What you will do: The answer should hold exactly the lines of the entries below from the one containing "Finally, in order" through the last line, both included.

Listed entries:
★ ★ ★ ★

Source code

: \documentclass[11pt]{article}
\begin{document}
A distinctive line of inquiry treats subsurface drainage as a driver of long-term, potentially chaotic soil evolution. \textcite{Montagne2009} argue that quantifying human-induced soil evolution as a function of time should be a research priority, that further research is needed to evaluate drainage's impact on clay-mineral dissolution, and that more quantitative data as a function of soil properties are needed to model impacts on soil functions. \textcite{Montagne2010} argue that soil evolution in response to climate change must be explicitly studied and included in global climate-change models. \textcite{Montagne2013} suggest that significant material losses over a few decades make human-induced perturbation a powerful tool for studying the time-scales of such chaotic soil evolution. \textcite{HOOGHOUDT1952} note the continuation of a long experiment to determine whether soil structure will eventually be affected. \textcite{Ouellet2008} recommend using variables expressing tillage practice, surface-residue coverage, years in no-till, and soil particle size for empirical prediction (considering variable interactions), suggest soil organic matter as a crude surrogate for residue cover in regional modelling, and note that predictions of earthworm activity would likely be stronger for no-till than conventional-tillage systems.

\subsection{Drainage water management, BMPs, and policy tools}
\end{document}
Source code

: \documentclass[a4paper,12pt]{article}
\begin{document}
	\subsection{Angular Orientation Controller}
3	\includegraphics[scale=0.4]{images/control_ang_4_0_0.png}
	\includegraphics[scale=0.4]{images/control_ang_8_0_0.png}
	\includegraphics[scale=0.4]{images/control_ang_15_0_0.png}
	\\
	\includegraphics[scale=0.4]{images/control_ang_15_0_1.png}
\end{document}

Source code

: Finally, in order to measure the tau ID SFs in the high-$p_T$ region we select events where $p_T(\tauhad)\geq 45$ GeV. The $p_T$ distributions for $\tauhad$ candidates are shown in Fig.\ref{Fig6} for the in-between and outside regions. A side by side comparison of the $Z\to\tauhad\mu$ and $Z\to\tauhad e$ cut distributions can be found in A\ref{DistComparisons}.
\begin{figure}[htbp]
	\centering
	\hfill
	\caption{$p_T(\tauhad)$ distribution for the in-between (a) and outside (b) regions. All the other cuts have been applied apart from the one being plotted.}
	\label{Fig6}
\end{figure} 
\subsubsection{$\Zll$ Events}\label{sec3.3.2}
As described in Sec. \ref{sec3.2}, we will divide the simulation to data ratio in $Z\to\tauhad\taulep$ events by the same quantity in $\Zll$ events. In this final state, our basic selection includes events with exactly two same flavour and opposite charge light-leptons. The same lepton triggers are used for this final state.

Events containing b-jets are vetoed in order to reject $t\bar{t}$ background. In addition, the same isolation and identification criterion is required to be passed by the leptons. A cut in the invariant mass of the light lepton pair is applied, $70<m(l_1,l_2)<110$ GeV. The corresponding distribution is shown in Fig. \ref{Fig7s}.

★ ★ ★ ★

Answer for the task:
: Finally, in order to measure the tau ID SFs in the high-$p_T$ region we select events where $p_T(\tauhad)\geq 45$ GeV. The $p_T$ distributions for $\tauhad$ candidates are shown in Fig.\ref{Fig6} for the in-between and outside regions. A side by side comparison of the $Z\to\tauhad\mu$ and $Z\to\tauhad e$ cut distributions can be found in A\ref{DistComparisons}.
\begin{figure}[htbp]
	\centering
	\hfill
	\caption{$p_T(\tauhad)$ distribution for the in-between (a) and outside (b) regions. All the other cuts have been applied apart from the one being plotted.}
	\label{Fig6}
\end{figure} 
\subsubsection{$\Zll$ Events}\label{sec3.3.2}
As described in Sec. \ref{sec3.2}, we will divide the simulation to data ratio in $Z\to\tauhad\taulep$ events by the same quantity in $\Zll$ events. In this final state, our basic selection includes events with exactly two same flavour and opposite charge light-leptons. The same lepton triggers are used for this final state.

Events containing b-jets are vetoed in order to reject $t\bar{t}$ background. In addition, the same isolation and identification criterion is required to be passed by the leptons. A cut in the invariant mass of the light lepton pair is applied, $70<m(l_1,l_2)<110$ GeV. The corresponding distribution is shown in Fig. \ref{Fig7s}.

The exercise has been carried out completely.